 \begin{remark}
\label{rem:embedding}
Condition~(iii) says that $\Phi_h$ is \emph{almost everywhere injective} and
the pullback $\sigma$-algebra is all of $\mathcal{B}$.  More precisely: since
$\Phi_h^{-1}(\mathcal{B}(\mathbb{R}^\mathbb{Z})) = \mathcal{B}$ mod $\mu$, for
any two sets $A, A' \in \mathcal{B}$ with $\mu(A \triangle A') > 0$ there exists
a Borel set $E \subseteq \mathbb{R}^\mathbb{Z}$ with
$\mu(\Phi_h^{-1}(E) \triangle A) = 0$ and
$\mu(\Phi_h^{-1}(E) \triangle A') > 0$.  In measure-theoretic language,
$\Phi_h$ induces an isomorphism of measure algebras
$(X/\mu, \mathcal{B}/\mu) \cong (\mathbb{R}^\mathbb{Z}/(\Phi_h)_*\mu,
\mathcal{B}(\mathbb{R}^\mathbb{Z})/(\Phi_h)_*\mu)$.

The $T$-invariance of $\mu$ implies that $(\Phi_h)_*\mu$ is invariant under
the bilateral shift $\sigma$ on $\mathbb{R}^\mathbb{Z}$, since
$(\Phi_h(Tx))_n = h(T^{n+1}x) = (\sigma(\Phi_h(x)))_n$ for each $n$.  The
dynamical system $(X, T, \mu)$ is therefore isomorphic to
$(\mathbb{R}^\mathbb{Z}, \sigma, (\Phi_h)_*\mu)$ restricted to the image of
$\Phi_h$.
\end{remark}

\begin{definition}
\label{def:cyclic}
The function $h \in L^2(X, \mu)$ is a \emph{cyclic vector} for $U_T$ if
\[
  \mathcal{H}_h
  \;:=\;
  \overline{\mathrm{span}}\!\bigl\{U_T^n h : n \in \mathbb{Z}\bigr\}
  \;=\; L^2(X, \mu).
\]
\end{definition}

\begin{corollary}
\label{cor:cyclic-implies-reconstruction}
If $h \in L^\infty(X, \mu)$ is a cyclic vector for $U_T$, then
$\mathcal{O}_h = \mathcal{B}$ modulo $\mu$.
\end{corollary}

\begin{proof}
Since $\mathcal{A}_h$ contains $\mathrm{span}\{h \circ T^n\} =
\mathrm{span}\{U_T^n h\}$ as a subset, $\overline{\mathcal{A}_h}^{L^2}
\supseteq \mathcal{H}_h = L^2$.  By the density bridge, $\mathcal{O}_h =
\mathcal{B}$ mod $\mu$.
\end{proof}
******
### Problem
Set each line down exactly, starting with the one that contains "By the density" and ending with the last line of the listing; add nothing else.

### Task answer
\supseteq \mathcal{H}_h = L^2$.  By the density bridge, $\mathcal{O}_h =
\mathcal{B}$ mod $\mu$.
\end{proof}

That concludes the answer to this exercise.